▶ **Task requirements**
In the entries below, find the line with "education material :</span></h3>" and the line with "what is necessary.</p>". Reproduce those two lines and every line between them exactly, and nothing more.
Segment Start: Data shown
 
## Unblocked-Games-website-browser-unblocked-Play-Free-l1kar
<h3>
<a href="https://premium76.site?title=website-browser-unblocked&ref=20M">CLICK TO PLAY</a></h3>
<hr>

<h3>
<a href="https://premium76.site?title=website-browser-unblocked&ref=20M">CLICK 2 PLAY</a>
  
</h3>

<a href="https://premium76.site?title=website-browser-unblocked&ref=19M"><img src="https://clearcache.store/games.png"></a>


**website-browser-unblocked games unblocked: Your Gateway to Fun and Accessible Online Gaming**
Segment End: Data shown
Segment Start: Data shown
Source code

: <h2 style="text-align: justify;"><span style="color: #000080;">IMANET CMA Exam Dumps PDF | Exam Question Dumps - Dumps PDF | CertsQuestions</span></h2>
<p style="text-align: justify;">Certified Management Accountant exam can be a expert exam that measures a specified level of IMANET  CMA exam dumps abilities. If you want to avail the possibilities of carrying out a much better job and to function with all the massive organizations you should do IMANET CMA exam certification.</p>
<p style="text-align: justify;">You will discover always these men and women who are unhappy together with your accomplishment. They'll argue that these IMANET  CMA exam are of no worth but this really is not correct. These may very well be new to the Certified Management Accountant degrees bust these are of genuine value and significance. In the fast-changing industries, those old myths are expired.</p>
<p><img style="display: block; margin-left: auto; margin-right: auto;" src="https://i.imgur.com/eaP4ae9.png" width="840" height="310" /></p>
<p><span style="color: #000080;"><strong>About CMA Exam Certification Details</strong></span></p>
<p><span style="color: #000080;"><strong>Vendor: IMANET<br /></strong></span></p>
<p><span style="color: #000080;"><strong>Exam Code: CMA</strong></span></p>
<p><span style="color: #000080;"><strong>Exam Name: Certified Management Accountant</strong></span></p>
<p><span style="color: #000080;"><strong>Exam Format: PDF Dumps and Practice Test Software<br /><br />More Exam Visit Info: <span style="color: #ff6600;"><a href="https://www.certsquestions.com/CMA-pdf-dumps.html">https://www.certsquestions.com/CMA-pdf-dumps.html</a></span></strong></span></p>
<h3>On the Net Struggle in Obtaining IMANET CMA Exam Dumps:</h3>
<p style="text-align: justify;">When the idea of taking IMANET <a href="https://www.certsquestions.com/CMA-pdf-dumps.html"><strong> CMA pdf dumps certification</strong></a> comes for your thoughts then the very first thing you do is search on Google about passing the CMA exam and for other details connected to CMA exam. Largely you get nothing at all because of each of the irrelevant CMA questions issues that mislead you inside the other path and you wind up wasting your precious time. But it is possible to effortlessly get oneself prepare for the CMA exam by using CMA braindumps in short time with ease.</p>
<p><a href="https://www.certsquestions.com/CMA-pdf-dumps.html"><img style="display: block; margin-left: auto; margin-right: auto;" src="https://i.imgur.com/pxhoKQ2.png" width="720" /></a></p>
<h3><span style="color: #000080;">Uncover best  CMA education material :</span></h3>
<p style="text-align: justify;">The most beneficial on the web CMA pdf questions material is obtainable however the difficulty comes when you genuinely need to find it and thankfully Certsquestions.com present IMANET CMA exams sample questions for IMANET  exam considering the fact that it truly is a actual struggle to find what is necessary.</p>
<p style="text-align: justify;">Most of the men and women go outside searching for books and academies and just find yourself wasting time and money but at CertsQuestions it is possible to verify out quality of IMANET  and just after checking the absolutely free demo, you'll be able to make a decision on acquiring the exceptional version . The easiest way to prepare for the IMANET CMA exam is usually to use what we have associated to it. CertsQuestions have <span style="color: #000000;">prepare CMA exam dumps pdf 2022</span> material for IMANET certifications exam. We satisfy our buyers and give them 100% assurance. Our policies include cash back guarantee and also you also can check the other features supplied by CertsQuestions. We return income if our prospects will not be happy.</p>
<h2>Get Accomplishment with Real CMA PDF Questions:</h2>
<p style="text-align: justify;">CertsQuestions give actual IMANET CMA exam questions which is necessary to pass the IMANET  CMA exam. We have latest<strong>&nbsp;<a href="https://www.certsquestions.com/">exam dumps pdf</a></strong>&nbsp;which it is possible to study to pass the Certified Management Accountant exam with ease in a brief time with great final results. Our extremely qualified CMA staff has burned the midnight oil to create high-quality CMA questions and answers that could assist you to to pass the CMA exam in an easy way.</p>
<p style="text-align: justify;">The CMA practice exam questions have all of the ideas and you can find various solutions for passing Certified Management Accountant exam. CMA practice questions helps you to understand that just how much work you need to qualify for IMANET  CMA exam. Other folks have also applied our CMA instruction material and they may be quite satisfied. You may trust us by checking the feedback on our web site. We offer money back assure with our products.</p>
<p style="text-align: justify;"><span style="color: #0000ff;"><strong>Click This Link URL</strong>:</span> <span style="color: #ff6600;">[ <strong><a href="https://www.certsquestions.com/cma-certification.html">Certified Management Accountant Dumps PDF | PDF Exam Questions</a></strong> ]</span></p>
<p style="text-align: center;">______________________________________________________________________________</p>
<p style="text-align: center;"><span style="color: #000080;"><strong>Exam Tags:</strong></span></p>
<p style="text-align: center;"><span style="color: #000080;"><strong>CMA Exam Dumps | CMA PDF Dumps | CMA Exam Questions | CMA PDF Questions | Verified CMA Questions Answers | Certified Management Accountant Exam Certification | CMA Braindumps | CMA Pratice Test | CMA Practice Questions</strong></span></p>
Segment End: Data shown
▶ **Answer section**
<h3><span style="color: #000080;">Uncover best  CMA education material :</span></h3>
<p style="text-align: justify;">The most beneficial on the web CMA pdf questions material is obtainable however the difficulty comes when you genuinely need to find it and thankfully Certsquestions.com present IMANET CMA exams sample questions for IMANET  exam considering the fact that it truly is a actual struggle to find what is necessary.</p>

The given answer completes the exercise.